First of all, let’s start with Bitcoin itself. The smallest divisible unit of Bitcoin is called Satoshi, and one Bitcoin is equivalent to 100 million Satoshi. Ordinal theory gives financial value to Satoshi, allowing them to be collected and traded as collectibles. A single Satoshi can be inscribed with arbitrary content, creating unique Bitcoin-native digital artifacts that can be kept in Bitcoin wallets and transferred using Bitcoin transactions. Inscription is as durable, immutable, secure and decentralized as Bitcoin itself.

In a BIP created by Bitcoin Core contributor Casey on February 2, the technical principle of ordinal numbers is described as follows: "Each satoshi is numbered consecutively starting from 0 in the order in which it was mined.

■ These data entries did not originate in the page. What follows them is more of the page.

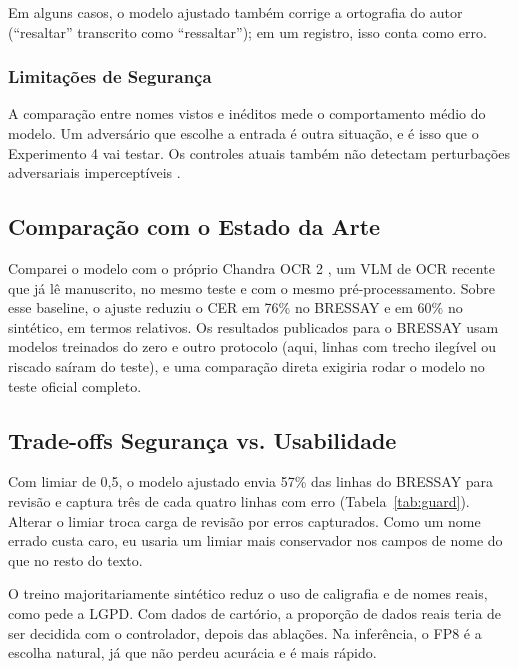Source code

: \documentclass[12pt,a4paper]{article}
\begin{document}
Em alguns casos, o modelo ajustado também corrige a ortografia do autor (``resaltar'' transcrito como ``ressaltar''); em um registro, isso conta como erro.

\subsubsection{Limitações de Segurança}
A comparação entre nomes vistos e inéditos mede o comportamento médio do modelo. Um adversário que escolhe a entrada é outra situação, e é isso que o Experimento 4 vai testar. Os controles atuais também não detectam perturbações adversariais imperceptíveis \cite{goodfellow2014}.

\subsection{Comparação com o Estado da Arte}

Comparei o modelo com o próprio Chandra OCR 2 \cite{chandra2026}, um VLM de OCR recente que já lê manuscrito, no mesmo teste e com o mesmo pré-processamento. Sobre esse baseline, o ajuste reduziu o CER em 76\% no BRESSAY e em 60\% no sintético, em termos relativos. Os resultados publicados para o BRESSAY \cite{bressay2023} usam modelos treinados do zero e outro protocolo (aqui, linhas com trecho ilegível ou riscado saíram do teste), e uma comparação direta exigiria rodar o modelo no teste oficial completo.

\subsection{Trade-offs Segurança vs. Usabilidade}

Com limiar de 0,5, o modelo ajustado envia 57\% das linhas do BRESSAY para revisão e captura três de cada quatro linhas com erro (Tabela~\ref{tab:guard}). Alterar o limiar troca carga de revisão por erros capturados. Como um nome errado custa caro, eu usaria um limiar mais conservador nos campos de nome do que no resto do texto.

O treino majoritariamente sintético reduz o uso de caligrafia e de nomes reais, como pede a LGPD. Com dados de cartório, a proporção de dados reais teria de ser decidida com o controlador, depois das ablações. Na inferência, o FP8 é a escolha natural, já que não perdeu acurácia e é mais rápido.
\end{document}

These numbers are called "ordinal numbers" because they is an ordinal number in the mathematical sense, giving the order of each satoshi in the total supply. The term "ordinal number" is very specific as it is not used elsewhere in the Bitcoin protocol. Based on the size and order of transaction inputs and outputs, Transfer the serial number Satoshi from the transaction input to the output Satoshi in FIFO order."

Each block on the Bitcoin blockchain contains one or more transactions, the first of which is called a coinbase transaction. In ordinal protocols, coinbase transactions are considered to have an implicit input equal to the size of the subsidy for the purposes of the allocation algorithm. Then the principle of transfer is: Satoshi transfers money in the order of first in first out. Think of a transaction's input as a list of satoshis, and the output as a list of slots, waiting to receive satoshis. To assign input satoshis to slots, check each satoshi in the input in order and assign each satoshi to the first available slot in the output. Transaction fees are treated as additional inputs to coinbase transactions and are ordered according to how their corresponding transactions are ordered in the block.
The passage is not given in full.